- Aim of the exercise: Count every line in the following entries that holds the word "determined". Only the number should be given.

- Data for processing:
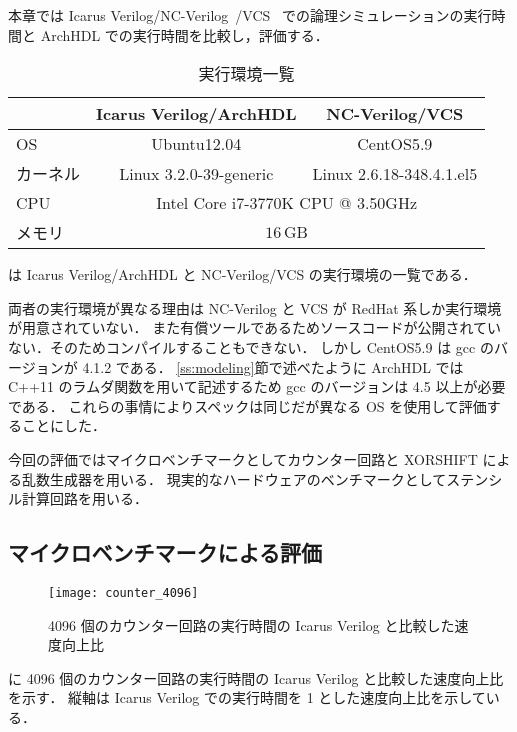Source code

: 本章では Icarus Verilog/NC-Verilog~\cite{ncverilog}/VCS~\cite{vcs}
での論理シミュレーションの実行時間と ArchHDL
での実行時間を比較し，評価する．

\begin{table}[t]
 \caption{実行環境一覧}
 \label{table:exec_env}
 \begin{center}
  \begin{tabular}{lcc} \toprule
         &  Icarus Verilog/ArchHDL  &  NC-Verilog/VCS   \\ \midrule
  OS     &  Ubuntu12.04             &  CentOS5.9        \\
  カーネル &  Linux 3.2.0-39-generic  &  Linux 2.6.18-348.4.1.el5   \\
  CPU    &  \multicolumn{2}{c}{Intel Core i7-3770K CPU @ 3.50GHz}   \\
  メモリ  &  \multicolumn{2}{c}{$16\,\mathrm{GB}$}  \\ \bottomrule
  \end{tabular}
 \end{center}
\end{table}

 は Icarus Verilog/ArchHDL と NC-Verilog/VCS
の実行環境の一覧である．

両者の実行環境が異なる理由は NC-Verilog と VCS が RedHat 系しか実行環境が用意されていない．
また有償ツールであるためソースコードが公開されていない．そのためコンパイルすることもできない．
しかし CentOS5.9 は gcc のバージョンが 4.1.2 である．
\ref{ss:modeling}節で述べたように ArchHDL では C++11 のラムダ関数を用いて記述するため gcc のバージョンは 4.5 以上が必要である．
これらの事情によりスペックは同じだが異なる OS を使用して評価することにした．

今回の評価ではマイクロベンチマークとしてカウンター回路と XORSHIFT による乱数生成器を用いる．
現実的なハードウェアのベンチマークとしてステンシル計算回路を用いる．


\subsection{マイクロベンチマークによる評価}

\begin{figure}[t]
 \centering
 \texttt{[image: counter\_4096]}
 \caption{4096 個のカウンター回路の実行時間の Icarus Verilog と比較した速度向上比}
 \label{fig:counter4096}
\end{figure}

 に 4096 個のカウンター回路の実行時間の Icarus Verilog と比較した速度向上比を示す．
縦軸は Icarus Verilog での実行時間を 1 とした速度向上比を示している．

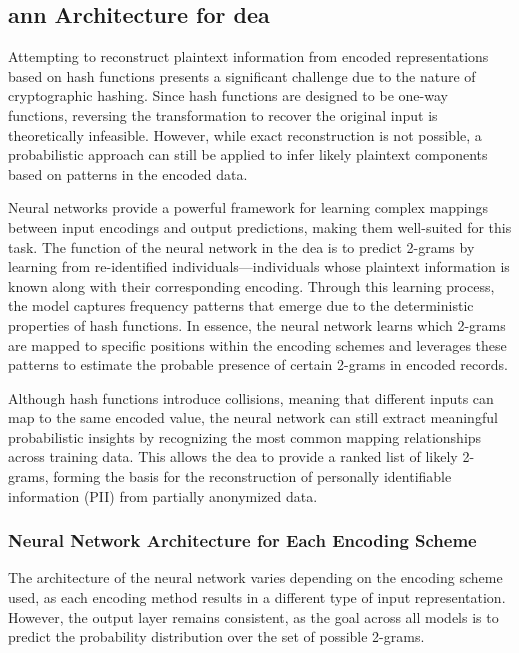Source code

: \subsection{\ac{ann} Architecture for \ac{dea}} \label{sec:architecture}

Attempting to reconstruct plaintext information from encoded representations based on hash functions presents a significant challenge due to the nature of cryptographic hashing. Since hash functions are designed to be one-way functions, reversing the transformation to recover the original input is theoretically infeasible. However, while exact reconstruction is not possible, a probabilistic approach can still be applied to infer likely plaintext components based on patterns in the encoded data.

Neural networks provide a powerful framework for learning complex mappings between input encodings and output predictions, making them well-suited for this task. The function of the neural network in the \ac{dea} is to predict 2-grams by learning from re-identified individuals—individuals whose plaintext information is known along with their corresponding encoding. Through this learning process, the model captures frequency patterns that emerge due to the deterministic properties of hash functions. In essence, the neural network learns which 2-grams are mapped to specific positions within the encoding schemes and leverages these patterns to estimate the probable presence of certain 2-grams in encoded records.

Although hash functions introduce collisions, meaning that different inputs can map to the same encoded value, the neural network can still extract meaningful probabilistic insights by recognizing the most common mapping relationships across training data. This allows the \ac{dea} to provide a ranked list of likely 2-grams, forming the basis for the reconstruction of personally identifiable information (PII) from partially anonymized data.

\subsubsection{Neural Network Architecture for Each Encoding Scheme}

The architecture of the neural network varies depending on the encoding scheme used, as each encoding method results in a different type of input representation. However, the output layer remains consistent, as the goal across all models is to predict the probability distribution over the set of possible 2-grams.

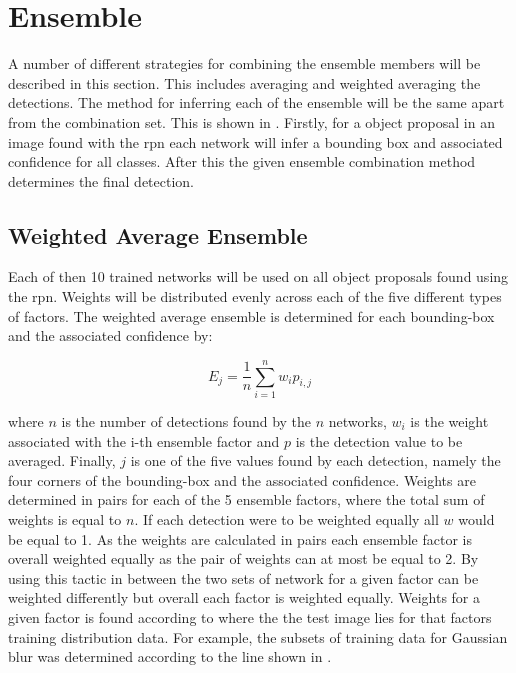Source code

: \section{Ensemble}
A number of different strategies for combining the ensemble members will be described in this section. This includes averaging and weighted averaging the detections. The method for inferring each of the ensemble will be the same apart from the combination set. This is shown in . Firstly, for a object proposal in an image found with the \gls{rpn} each network will infer a bounding box and associated confidence for all classes. After this the given ensemble combination method determines the final detection. 

\subsection{Weighted Average Ensemble}
Each of then 10 trained networks will be used on all object proposals found using the \gls{rpn}. Weights will be distributed evenly across each of the five different types of factors. The weighted average ensemble is determined for each bounding-box and the associated confidence by:

\begin{equation}
	E_{j} = \frac{1}{n} \sum_{i=1}^{n} w_ip_{i,j} 
\end{equation}

where $n$ is the number of detections found by the $n$ networks, $w_i$ is the weight associated with the i-th ensemble factor and $p$ is the detection value to be averaged. Finally, $j$ is one of the five values found by each detection, namely the four corners of the bounding-box and the associated confidence.
Weights are determined in pairs for each of the 5 ensemble factors, where the total sum of weights is equal to $n$. If each detection were to be weighted equally all $w$ would be equal to 1. As the weights are calculated in pairs each ensemble factor is overall weighted equally as the pair of weights can at most be equal to 2. By using this tactic in between the two sets of network for a given factor can be weighted differently but overall each factor is weighted equally.
Weights for a given factor is found according to where the the test image lies for that factors training distribution data. For example, the subsets of training data for Gaussian blur was determined according to the line shown in . 


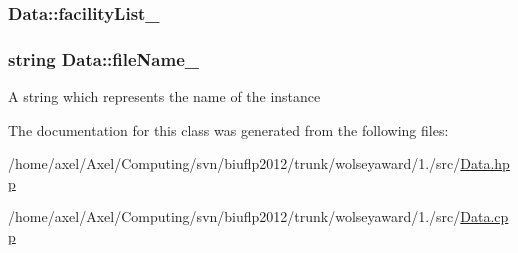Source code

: \hypertarget{classData_a32e37fbe47067762b6412955f8670ba5}{
\subsubsection[{facility\-List\-\_\-}]{ {\bf \-Data\-::facility\-List\-\_\-}}}\label{classData_a32e37fbe47067762b6412955f8670ba5}
\hypertarget{classData_ab7f03877c05f051285208059a6be5c69}{
\subsubsection[{file\-Name\-\_\-}]{\setlength{\rightskip}{0pt plus 5cm}string {\bf \-Data\-::file\-Name\-\_\-}}}\label{classData_ab7f03877c05f051285208059a6be5c69}
\-A string which represents the name of the instance 

\-The documentation for this class was generated from the following files\-:\begin{DoxyCompactItemize}
\item 
/home/axel/\-Axel/\-Computing/svn/biuflp2012/trunk/wolseyaward/1./src/\hyperlink{Data_8hpp}{\-Data.\-hpp}\item 
/home/axel/\-Axel/\-Computing/svn/biuflp2012/trunk/wolseyaward/1./src/\hyperlink{Data_8cpp}{\-Data.\-cpp}\end{DoxyCompactItemize}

- Task output: 3